He turned to leave but her hand grabbed his.
“Don’t go.”
Sloan stood perfectly still. Was she even awake or just reaching out in her sleep? He turned, met her sleepy gaze. “Cara?”
“I don’t want to be alone in this lonely house. Not tonight.” Her voice was small, almost childlike in its plea. “Please, don’t go.”
Sloan knew staying shouldn’t be an option. Not in Bloomberg. His Jeep was parked outside. Everyone knew his Jeep. Bloomberg was a small town. Nothing would happen. Not when she was so distraught, but, still, the right thing for him to do would be to leave, to not give gossips anything to gnaw upon.
But walking away from her might take a much stronger man than he’d ever claimed to be.
CARA CLUNG TO Sloan’s hand as if letting go would mean falling into an abyss she might never climb back out of.
She just might.
Goose bumps covered her skin. Her insides trembled. Her teeth fought chattering.
Which was crazy. The house wasn’t cold.
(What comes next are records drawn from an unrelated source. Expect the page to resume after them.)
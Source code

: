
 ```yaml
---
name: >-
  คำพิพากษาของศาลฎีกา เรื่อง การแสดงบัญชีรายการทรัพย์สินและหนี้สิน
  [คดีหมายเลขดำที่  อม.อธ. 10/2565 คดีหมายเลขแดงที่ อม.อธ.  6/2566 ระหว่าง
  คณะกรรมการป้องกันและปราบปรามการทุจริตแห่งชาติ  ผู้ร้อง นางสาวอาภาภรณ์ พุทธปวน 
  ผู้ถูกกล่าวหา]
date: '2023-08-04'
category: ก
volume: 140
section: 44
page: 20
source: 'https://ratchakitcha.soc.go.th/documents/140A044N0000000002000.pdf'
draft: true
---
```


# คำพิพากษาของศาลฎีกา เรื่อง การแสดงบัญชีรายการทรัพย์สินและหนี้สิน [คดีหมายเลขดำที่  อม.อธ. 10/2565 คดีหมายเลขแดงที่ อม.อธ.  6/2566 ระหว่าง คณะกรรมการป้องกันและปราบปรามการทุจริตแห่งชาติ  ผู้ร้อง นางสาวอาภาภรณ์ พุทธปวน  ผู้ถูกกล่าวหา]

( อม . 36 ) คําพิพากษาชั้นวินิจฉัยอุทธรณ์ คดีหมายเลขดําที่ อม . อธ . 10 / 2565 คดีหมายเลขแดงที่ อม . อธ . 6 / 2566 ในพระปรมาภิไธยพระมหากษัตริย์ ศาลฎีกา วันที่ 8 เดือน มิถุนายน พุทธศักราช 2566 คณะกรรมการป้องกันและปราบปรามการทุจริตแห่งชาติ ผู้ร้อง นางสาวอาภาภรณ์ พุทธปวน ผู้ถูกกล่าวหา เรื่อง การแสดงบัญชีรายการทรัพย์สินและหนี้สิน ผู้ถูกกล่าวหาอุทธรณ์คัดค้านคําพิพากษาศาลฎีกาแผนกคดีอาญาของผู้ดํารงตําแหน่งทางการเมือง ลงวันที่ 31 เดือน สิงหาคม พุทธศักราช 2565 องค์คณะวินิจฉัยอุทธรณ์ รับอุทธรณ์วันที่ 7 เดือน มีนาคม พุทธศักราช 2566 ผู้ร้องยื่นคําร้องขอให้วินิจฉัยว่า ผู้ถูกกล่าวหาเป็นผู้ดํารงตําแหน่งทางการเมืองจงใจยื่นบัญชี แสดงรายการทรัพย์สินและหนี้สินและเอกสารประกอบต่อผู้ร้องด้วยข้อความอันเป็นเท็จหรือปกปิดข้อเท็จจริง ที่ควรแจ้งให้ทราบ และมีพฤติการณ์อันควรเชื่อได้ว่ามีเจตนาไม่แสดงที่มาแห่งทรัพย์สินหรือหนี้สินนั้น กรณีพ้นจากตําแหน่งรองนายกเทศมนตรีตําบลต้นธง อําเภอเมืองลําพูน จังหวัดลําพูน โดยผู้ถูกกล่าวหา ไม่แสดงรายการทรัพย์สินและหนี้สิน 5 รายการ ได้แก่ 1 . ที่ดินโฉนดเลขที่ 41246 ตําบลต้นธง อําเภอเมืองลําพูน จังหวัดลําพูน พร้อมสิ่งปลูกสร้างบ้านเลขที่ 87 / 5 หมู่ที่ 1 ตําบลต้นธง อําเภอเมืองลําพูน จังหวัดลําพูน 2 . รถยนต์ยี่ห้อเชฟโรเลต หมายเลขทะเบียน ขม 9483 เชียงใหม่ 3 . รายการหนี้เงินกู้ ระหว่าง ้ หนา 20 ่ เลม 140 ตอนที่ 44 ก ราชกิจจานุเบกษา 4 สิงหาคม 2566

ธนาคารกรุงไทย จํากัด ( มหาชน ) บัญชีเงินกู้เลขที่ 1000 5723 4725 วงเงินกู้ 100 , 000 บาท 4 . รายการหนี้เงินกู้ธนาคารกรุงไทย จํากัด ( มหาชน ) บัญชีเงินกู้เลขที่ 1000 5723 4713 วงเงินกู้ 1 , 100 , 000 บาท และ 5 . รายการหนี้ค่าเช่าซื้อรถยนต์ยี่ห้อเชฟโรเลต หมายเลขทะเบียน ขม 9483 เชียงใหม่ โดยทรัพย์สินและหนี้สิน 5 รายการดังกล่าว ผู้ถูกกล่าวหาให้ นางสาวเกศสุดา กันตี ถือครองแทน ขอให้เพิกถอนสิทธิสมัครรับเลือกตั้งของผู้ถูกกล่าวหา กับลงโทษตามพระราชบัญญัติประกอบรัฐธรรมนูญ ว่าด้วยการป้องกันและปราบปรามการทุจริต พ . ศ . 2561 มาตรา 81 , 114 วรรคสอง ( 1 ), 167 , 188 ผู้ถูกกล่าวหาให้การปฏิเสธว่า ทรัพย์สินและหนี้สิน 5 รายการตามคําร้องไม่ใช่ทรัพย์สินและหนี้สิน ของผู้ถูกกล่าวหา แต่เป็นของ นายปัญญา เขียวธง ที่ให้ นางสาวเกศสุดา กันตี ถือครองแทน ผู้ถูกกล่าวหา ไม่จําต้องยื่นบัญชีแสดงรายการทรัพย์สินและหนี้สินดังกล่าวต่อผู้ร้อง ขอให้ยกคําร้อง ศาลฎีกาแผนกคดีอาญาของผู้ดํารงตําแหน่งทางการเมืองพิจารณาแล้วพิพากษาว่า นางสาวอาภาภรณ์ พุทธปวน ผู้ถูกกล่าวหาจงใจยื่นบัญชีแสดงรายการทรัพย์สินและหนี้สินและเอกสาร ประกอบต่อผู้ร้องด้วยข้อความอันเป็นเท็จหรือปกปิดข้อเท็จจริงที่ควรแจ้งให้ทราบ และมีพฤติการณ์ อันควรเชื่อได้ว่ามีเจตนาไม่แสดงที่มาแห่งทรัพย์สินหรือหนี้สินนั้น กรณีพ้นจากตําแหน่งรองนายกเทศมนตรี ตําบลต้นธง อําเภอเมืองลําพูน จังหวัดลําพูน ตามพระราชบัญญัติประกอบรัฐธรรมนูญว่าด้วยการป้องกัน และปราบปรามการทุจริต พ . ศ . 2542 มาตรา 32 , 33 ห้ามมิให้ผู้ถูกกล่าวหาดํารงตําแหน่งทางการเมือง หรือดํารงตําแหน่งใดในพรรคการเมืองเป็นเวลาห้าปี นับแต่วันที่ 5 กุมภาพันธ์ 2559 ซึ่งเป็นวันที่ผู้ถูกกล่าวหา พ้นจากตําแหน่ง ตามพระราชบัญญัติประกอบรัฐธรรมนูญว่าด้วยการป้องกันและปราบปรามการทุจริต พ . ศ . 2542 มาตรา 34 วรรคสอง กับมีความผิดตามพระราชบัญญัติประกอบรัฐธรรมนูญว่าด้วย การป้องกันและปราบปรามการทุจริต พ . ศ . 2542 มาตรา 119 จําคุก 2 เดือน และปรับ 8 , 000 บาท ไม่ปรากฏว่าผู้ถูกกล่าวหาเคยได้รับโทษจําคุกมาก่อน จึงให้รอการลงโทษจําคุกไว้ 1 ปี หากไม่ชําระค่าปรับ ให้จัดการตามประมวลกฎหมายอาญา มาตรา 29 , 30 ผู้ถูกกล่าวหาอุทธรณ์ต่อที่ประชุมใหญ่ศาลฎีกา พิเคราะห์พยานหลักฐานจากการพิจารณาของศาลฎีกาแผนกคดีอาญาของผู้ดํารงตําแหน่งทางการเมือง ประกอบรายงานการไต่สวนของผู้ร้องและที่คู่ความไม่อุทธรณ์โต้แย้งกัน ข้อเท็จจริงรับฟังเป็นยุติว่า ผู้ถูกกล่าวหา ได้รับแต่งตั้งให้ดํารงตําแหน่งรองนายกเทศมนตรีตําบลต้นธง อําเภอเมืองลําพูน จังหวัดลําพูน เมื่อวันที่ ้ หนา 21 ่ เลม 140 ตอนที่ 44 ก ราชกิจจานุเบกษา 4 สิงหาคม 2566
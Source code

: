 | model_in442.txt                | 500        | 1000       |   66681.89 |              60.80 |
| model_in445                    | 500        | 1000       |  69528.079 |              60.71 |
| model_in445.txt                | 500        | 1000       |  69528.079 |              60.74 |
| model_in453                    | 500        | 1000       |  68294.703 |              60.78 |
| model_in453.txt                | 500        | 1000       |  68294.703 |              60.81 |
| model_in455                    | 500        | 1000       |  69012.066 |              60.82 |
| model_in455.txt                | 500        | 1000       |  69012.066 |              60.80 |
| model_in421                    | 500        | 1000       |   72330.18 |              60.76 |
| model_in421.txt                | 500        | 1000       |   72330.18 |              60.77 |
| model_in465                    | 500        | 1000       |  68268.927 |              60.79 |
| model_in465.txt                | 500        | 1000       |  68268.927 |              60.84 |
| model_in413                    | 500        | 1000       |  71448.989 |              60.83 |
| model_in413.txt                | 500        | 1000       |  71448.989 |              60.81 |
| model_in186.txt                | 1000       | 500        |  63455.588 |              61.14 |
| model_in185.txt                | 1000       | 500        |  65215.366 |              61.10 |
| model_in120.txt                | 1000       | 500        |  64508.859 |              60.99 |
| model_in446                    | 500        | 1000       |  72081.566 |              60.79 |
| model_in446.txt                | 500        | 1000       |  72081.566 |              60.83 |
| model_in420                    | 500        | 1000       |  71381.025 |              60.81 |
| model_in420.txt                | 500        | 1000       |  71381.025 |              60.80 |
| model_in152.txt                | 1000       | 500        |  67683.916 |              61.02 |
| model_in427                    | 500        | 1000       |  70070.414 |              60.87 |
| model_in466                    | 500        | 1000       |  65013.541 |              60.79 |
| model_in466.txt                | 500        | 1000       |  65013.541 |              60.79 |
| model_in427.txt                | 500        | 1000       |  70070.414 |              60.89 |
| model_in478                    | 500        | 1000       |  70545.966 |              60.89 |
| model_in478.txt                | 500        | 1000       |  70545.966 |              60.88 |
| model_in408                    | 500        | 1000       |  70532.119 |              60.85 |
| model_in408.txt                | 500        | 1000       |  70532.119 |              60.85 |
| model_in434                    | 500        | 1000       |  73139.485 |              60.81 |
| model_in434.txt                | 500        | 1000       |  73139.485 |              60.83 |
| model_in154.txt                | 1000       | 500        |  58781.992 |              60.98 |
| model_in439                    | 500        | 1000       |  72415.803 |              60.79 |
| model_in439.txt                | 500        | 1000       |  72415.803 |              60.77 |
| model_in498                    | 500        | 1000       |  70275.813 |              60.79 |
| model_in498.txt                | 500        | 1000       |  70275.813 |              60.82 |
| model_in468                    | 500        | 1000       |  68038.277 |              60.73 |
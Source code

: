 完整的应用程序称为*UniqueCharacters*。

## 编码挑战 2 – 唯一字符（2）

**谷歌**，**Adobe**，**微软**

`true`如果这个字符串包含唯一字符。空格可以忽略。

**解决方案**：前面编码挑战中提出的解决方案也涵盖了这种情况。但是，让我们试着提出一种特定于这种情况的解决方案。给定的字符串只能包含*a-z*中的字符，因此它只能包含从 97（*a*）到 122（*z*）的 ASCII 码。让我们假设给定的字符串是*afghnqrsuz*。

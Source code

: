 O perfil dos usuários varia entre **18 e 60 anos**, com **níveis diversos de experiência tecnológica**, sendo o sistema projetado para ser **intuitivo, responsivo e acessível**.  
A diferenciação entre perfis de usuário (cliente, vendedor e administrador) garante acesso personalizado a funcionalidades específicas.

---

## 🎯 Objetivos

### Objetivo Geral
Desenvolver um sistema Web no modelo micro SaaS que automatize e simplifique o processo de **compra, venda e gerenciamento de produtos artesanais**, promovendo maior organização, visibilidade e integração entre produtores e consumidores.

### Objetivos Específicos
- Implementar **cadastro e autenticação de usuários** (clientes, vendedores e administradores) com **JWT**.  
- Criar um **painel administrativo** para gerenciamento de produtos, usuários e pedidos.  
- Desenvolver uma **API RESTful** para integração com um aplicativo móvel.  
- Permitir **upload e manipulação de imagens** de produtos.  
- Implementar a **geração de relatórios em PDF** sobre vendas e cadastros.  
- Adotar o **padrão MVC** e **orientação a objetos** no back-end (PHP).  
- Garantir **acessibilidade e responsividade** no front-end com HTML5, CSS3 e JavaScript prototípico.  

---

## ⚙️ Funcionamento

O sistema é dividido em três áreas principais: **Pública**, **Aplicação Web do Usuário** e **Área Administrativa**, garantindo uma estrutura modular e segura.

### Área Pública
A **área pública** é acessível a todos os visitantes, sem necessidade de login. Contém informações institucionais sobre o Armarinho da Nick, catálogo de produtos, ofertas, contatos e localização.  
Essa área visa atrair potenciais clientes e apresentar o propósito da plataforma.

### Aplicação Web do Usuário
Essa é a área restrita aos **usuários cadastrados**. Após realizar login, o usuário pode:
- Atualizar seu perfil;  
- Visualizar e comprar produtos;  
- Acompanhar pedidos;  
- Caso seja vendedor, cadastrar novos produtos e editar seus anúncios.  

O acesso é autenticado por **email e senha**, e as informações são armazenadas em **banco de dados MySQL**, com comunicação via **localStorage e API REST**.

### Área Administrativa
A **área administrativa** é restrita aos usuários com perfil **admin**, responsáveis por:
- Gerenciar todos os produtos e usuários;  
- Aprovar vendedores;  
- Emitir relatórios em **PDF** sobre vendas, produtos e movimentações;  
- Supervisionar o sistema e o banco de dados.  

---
Not really.
But she felt chilled all the way to her bones, had from the moment she’d lost contact with Sloan’s body heat when he’d laid her into her childhood bed. She’d suddenly felt more alone than she could recall ever feeling.
In his arms, and in the cocoon of her exhaustion, she’d felt warm, safe, not alone.
She’d not slept the night before, had tried, but the house haunted her, filling her mind with noises and memories of days gone past.
By the time she’d left for the funeral she’d been grateful for a reason to leave the ghostly haven.
She shivered again and grasped Sloan’s hand tighter as she felt his inner struggle on whether to go or stay. No wonder. She didn’t like him, hadn’t been receptive to any of his friendly overtures. Yet now she was begging him to stay as if he was the only thing protecting her from nighttime monsters.
He was.
“Don’t go,” she pleaded, grateful for the dim lights. She hated begging. She hated the thought of being alone in this house even more. “I need you.”
Still he wavered. “Are you sure, Cara? I don’t want to take advantage of you.”
Please. She rolled her eyes. Typical man. She just wanted him to ward off the ensuing nightmares and he thought she was offering sex.
Perhaps she couldn’t fault him for that because maybe her pleas had sounded as if she wanted more than what she’d meant.
“So long as you keep your clothes on, Casanova, and I keep on my clothes, you aren’t taking advantage. I just don’t want to be alone. Please, don’t make me.”
The dark shadows of the room didn’t hide him digesting her words. His expression confused, he looked down at where she held his hand. “Just so we’re clear, what is it you want from me, Cara?”
Her brain felt fuzzy and she almost said, “Everything.” But that was all wrong. All she wanted from him was the comfort of knowing another person was near, that she wasn’t really alone in this house, in the world. She needed human contact. Not him really. Just another human near to offer companionship, to ground her to reality.
“Just hold me and don’t let me go.”
He still looked torn. She wished she could read his mind to know his thoughts. But then his lips pursed and he gave one slight nod.
“I can do that.”
His answer seemed odd, but perhaps that was her fuzzy, fatigue and grief-laden brain talking. “I never thought you couldn’t.”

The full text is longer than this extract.